Danger hadn’t passed completely, however. Out here in the field, the Syntropy threat was ever-present. Even in the midst of his flight, Zelen performed a cursory status check. AU at 35, ER at 22. All limbs and armaments functional if somewhat worn.
But just as he was about to look away, the blue bar on the right edge of the display ticked down by one more increment. Down to 21. He was still leaking Energy Reserves, and at a far faster rate than could fully be attributed to his flight.
Something about the picture was wrong.
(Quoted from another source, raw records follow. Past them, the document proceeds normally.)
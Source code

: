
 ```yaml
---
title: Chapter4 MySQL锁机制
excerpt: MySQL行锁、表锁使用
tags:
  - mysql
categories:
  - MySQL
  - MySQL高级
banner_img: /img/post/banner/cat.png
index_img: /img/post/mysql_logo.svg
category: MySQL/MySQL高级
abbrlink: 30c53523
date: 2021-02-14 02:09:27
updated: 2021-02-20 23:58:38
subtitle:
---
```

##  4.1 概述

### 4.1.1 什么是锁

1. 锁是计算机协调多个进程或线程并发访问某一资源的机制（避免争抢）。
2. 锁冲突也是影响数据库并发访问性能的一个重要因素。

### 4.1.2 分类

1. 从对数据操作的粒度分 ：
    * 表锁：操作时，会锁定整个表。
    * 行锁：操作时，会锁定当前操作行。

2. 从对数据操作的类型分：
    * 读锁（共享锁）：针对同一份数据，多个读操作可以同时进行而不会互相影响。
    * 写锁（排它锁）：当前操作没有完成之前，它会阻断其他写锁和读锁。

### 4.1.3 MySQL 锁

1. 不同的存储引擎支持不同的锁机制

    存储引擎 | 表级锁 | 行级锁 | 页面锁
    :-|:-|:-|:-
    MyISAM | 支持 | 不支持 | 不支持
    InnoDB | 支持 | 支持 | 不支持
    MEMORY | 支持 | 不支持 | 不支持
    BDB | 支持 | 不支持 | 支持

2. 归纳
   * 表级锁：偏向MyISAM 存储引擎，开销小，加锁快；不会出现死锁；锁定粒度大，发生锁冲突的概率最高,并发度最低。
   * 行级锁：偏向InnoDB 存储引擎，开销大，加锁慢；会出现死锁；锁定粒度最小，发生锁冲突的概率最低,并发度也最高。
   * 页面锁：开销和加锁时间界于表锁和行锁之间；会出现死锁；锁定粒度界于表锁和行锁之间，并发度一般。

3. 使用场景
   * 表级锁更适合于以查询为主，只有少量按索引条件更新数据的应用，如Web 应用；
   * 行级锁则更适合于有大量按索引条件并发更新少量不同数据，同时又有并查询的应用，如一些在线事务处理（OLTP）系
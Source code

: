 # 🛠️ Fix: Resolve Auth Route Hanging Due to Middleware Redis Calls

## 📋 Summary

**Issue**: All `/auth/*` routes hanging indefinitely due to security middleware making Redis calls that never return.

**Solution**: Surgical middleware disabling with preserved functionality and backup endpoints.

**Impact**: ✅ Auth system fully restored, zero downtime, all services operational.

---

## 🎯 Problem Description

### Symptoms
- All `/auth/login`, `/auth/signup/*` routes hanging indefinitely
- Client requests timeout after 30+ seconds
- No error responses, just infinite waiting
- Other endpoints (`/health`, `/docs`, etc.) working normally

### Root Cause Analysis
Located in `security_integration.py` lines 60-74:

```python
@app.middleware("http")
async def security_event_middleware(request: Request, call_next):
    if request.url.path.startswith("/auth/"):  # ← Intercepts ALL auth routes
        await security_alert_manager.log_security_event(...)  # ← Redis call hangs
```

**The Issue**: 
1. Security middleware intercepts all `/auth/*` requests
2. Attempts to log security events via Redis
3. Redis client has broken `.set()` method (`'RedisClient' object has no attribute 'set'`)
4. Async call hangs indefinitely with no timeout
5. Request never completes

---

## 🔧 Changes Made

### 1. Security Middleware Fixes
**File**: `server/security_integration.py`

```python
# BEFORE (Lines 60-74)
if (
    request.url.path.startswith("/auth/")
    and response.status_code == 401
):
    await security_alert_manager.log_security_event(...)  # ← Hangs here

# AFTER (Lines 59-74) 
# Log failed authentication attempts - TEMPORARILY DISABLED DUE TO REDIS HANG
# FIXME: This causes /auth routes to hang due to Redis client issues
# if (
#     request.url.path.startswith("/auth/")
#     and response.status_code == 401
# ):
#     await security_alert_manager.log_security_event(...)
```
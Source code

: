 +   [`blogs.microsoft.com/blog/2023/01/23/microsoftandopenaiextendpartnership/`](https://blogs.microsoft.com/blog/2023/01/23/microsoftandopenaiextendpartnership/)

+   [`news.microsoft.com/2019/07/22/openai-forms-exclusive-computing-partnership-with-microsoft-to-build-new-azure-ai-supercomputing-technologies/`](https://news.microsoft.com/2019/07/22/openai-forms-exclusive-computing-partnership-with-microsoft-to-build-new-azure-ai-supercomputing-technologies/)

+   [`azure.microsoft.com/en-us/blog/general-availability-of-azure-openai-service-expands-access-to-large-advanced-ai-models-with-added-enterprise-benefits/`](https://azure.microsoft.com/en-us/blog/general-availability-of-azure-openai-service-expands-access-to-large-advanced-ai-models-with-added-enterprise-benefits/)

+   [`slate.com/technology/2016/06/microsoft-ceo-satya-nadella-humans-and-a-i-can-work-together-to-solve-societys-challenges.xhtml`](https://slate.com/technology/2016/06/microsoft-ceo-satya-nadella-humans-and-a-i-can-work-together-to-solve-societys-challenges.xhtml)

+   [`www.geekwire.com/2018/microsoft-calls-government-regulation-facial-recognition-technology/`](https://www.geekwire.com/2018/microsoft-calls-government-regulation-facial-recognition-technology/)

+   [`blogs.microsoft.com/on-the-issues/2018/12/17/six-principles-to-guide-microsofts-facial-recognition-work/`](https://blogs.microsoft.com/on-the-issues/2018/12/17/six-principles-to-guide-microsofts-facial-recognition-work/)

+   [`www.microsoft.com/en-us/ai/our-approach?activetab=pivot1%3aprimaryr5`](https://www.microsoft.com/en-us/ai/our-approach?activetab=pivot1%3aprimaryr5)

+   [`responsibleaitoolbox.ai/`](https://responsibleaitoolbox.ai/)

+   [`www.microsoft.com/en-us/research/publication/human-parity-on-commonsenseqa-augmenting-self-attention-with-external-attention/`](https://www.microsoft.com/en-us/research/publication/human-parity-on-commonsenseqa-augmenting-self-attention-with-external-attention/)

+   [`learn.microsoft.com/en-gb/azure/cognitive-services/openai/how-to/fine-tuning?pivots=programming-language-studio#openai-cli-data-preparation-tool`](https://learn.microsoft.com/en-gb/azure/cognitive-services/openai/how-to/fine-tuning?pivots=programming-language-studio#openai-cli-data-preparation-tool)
Zelen was alone inside the cockpit, and as such, he was alone with his dark thoughts and dwindling Reserves.
Thankfully not for long. The radio soon popped back to life, along with Graeme O’Riordan’s gruff voice. The Panzer had evidently recovered his volume and certitude, with the frenzy of battle now far behind him.
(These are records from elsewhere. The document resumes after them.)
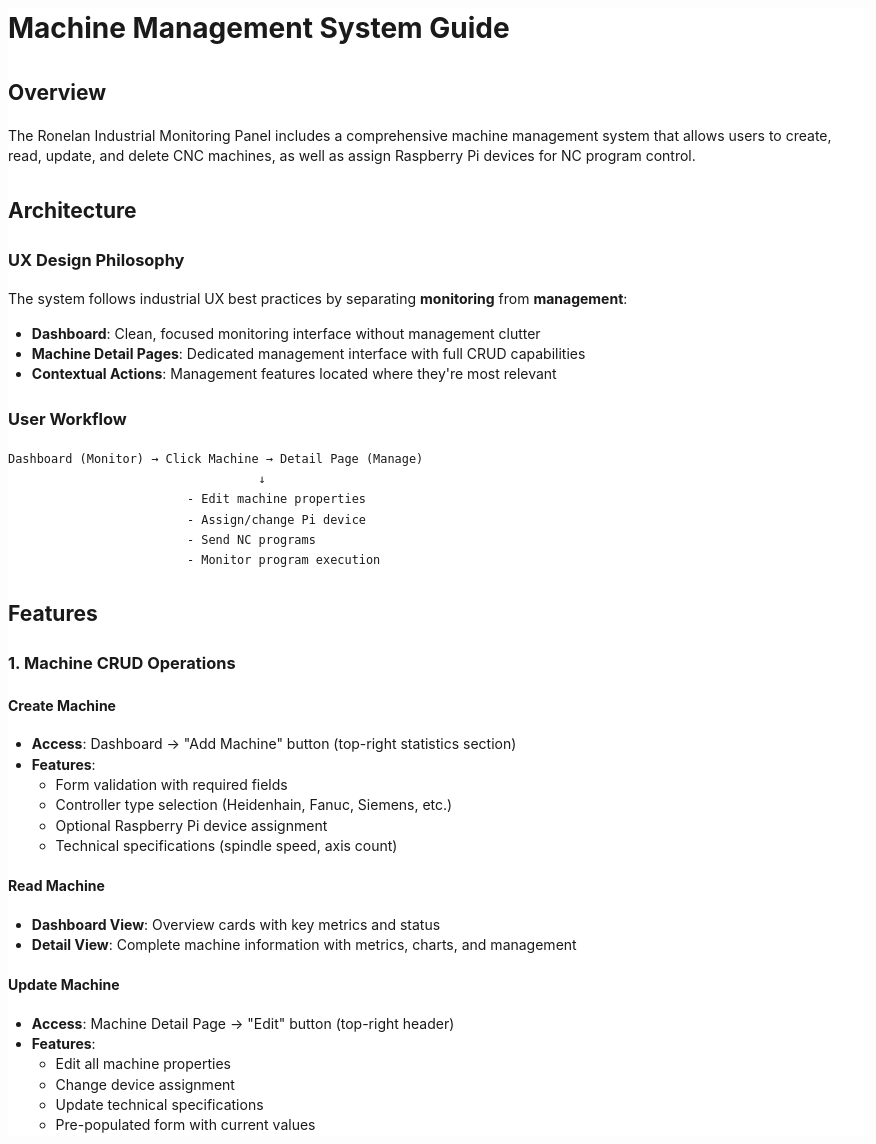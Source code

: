 # Machine Management System Guide

## Overview

The Ronelan Industrial Monitoring Panel includes a comprehensive machine management system that allows users to create, read, update, and delete CNC machines, as well as assign Raspberry Pi devices for NC program control.

## Architecture

### UX Design Philosophy

The system follows industrial UX best practices by separating **monitoring** from **management**:

- **Dashboard**: Clean, focused monitoring interface without management clutter
- **Machine Detail Pages**: Dedicated management interface with full CRUD capabilities
- **Contextual Actions**: Management features located where they're most relevant

### User Workflow

```
Dashboard (Monitor) → Click Machine → Detail Page (Manage)
                                   ↓
                         - Edit machine properties
                         - Assign/change Pi device  
                         - Send NC programs
                         - Monitor program execution
```

## Features

### 1. Machine CRUD Operations

#### Create Machine
- **Access**: Dashboard → "Add Machine" button (top-right statistics section)
- **Features**: 
  - Form validation with required fields
  - Controller type selection (Heidenhain, Fanuc, Siemens, etc.)
  - Optional Raspberry Pi device assignment
  - Technical specifications (spindle speed, axis count)

#### Read Machine
- **Dashboard View**: Overview cards with key metrics and status
- **Detail View**: Complete machine information with metrics, charts, and management

#### Update Machine
- **Access**: Machine Detail Page → "Edit" button (top-right header)
- **Features**: 
  - Edit all machine properties
  - Change device assignment
  - Update technical specifications
  - Pre-populated form with current values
“Forgive me for being blunt, Lieutenant, but that was a complete and utter shitshow. Why did you insist on fighting alone? It’s not like you haven’t seen how we can work as a team.”
Zelen swallowed the blackness in the back of his throat before answering, “You saw what happened as soon as you joined the fight. Two Reiters against an untested trio of mismatched parts. We wouldn’t have stood a chance.”
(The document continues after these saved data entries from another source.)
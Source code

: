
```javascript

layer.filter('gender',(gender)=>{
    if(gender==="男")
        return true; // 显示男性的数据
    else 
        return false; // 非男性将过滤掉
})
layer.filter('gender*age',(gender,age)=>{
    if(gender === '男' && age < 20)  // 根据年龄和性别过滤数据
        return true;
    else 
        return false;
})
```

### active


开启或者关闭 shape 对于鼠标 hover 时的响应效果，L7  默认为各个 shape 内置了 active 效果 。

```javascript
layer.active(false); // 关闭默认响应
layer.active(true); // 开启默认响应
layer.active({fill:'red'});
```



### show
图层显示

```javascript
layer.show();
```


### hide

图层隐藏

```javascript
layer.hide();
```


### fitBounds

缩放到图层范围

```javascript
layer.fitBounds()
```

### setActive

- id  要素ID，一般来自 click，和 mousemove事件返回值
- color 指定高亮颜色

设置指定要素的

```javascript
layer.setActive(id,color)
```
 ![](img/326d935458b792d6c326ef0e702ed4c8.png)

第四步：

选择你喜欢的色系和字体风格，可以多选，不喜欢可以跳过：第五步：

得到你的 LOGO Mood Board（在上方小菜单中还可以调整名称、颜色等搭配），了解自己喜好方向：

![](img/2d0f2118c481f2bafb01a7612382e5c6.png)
“You only call us ‘untested’ because you don’t believe in the knowledge we gleaned from the Caverns. You haven’t bought into Captain Varana’s vision of a new Akropolis.”
You’re right. I haven’t bought into Akash’s vision. Mostly because it’s an untenable fantasy. Black thoughts rose and died in Zelen’s throat. His Reserves diminished by another unit.
“We’ll leave all that for the debrief, Lieutenant,” Graeme said after a few seconds of silence, “but there’s one thing I gotta ask. I know Makiri Shiranui is a powerful Einkunster, which is why it would’ve been a massive boon for us if we could take him hostage. Yet… I was given to understand you’re an Einkunster as well. Theoretically more powerful even than Shiranui.”
Zelen considered for a moment, then offered, “That’s also my understanding.”
“… Strange turn of phrase, but so be it. Why then didn’t you use it? [ENTROPY], was it? When the tides were turning against you, why not reset the encounter and try again?”
Why indeed?
In truth, Zelen didn’t know much about his own Einkunst—only what he’d been told by Asena, along with the frayed fragments of someone else’s memories. Yet he still felt the same discrepancy that had distracted him in the midst of his earlier battle: the certain knowledge that it was [ENTROPY] and its myriad possibilities that had once allowed him to overcome Makiri Shiranui’s immovable grasp of [THE INEVITABLE].
He didn’t have an answer for Panzer Graeme, nor for the blackness that roiled within his chest and seared the base of his skull. Within the gaps of his consciousness that once agitated with possibility, only doubt remained. Within a soul that once burned with the imperative of his self-chosen mission, he felt only nothing.